Bu sözleriyle beraber B sınıfı kızlarına gülümsedi.
…bu notları gece yarısı herkes uyurken posta kutularına atmış olmaları yüksek ihtimaldi. Sabahları posta kutusuna bakan çok az kişi oluyordu. Genelde herkes akşama doğru okuldan yurda dönerken bakıyordu. Zaten olay, birinin notu bulmasıydı. Gerisi domino taşı gibi geliyordu.
Bu arada, bir köşede bu yaşananları sinsi sinsi gülerek izleyen birisi vardı.

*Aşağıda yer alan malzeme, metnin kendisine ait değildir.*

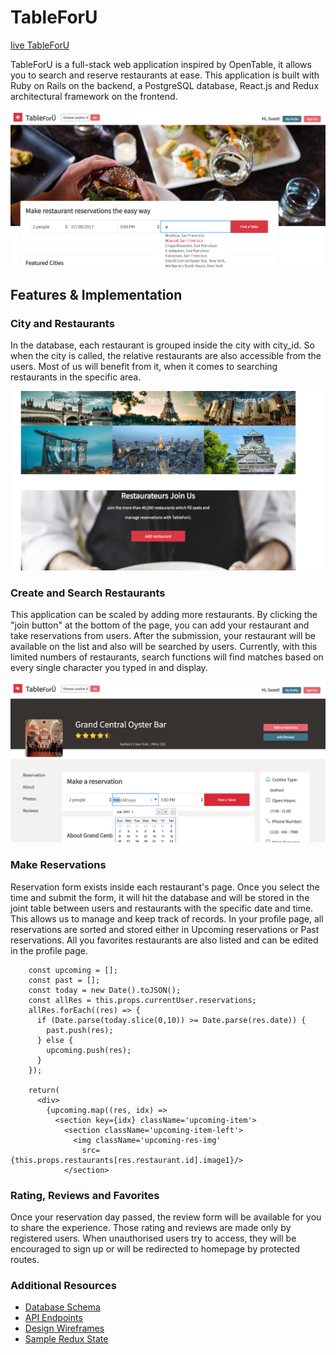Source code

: # TableForU

[live TableForU](https://table-for-u.herokuapp.com/#/)

TableForU is a full-stack web application inspired by OpenTable, it allows you to search and reserve restaurants at ease.
This application is built with Ruby on Rails on the backend, a PostgreSQL database, React.js and Redux architectural framework on the frontend.  

![homescreen](./app/assets/images/home.png)

## Features & Implementation

### City and Restaurants
In the database, each restaurant is grouped inside the city with city_id. So when the city is called, the relative restaurants are also accessible from the users. Most of us will benefit from it, when it comes to searching restaurants in the specific area.   

![homescreen](./app/assets/images/home2.png)

### Create and Search Restaurants
This application can be scaled by adding more restaurants. By clicking the "join button" at the bottom of the page, you can add your restaurant and take reservations from users. After the submission, your restaurant will be available on the list and also will be searched by users. Currently, with this limited numbers of restaurants, search functions will find matches based on every single character you typed in and display.

![homescreen](./app/assets/images/restaurant.png)

### Make Reservations
Reservation form exists inside each restaurant's page. Once you select the time and submit the form, it will hit the database and will be stored in the joint table between users and restaurants with the specific date and time. This allows us to manage and keep track of records. In your profile page, all reservations are sorted and stored either in Upcoming reservations or Past reservations. All you favorites restaurants are also listed and can be edited in the profile page.

```upcomingReservations() {
    const upcoming = [];
    const past = [];
    const today = new Date().toJSON();
    const allRes = this.props.currentUser.reservations;
    allRes.forEach((res) => {
      if (Date.parse(today.slice(0,10)) >= Date.parse(res.date)) {
        past.push(res);
      } else {
        upcoming.push(res);
      }
    });

    return(
      <div>
        {upcoming.map((res, idx) =>
          <section key={idx} className='upcoming-item'>
            <section className='upcoming-item-left'>
              <img className='upcoming-res-img'
                src={this.props.restaurants[res.restaurant.id].image1}/>
            </section>
```


### Rating, Reviews and Favorites
Once your reservation day passed, the review form will be available for you to share the experience. Those rating and reviews are made only by registered users. When unauthorised users try to access, they will be encouraged to sign up or will be redirected to homepage by protected routes.


### Additional Resources
* [Database Schema](docs/schema.md)
* [API Endpoints](docs/api-endpoints.md)
* [Design Wireframes](docs/wireframes)
* [Sample Redux State](docs/sample-state.md)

Katsuragi o kıza sertçe baktı.
9/A’dan, Kamuro Masumi. Sakayanagi’nin bastonu gibi her yerde gezdirdiği kız, bugün yalnızdı.
“Kamuro ile ilgili bir sorun mu var, dalıp gittin?”
“Yok…yok bir şey.”
Katsuragi cevap vermedi. Elindeki not kağıdını çöp kutusuna atıp asansörü çağırdı. Yahiko ile asansöre bindiler. Katsuragi’nin yüzündeki sert ifadeyi, asansör kapanana kadar görebilme fırsatım oldu. Asansörün yukarı çıktığını görünce, ben de odama dönmeye karar verdim.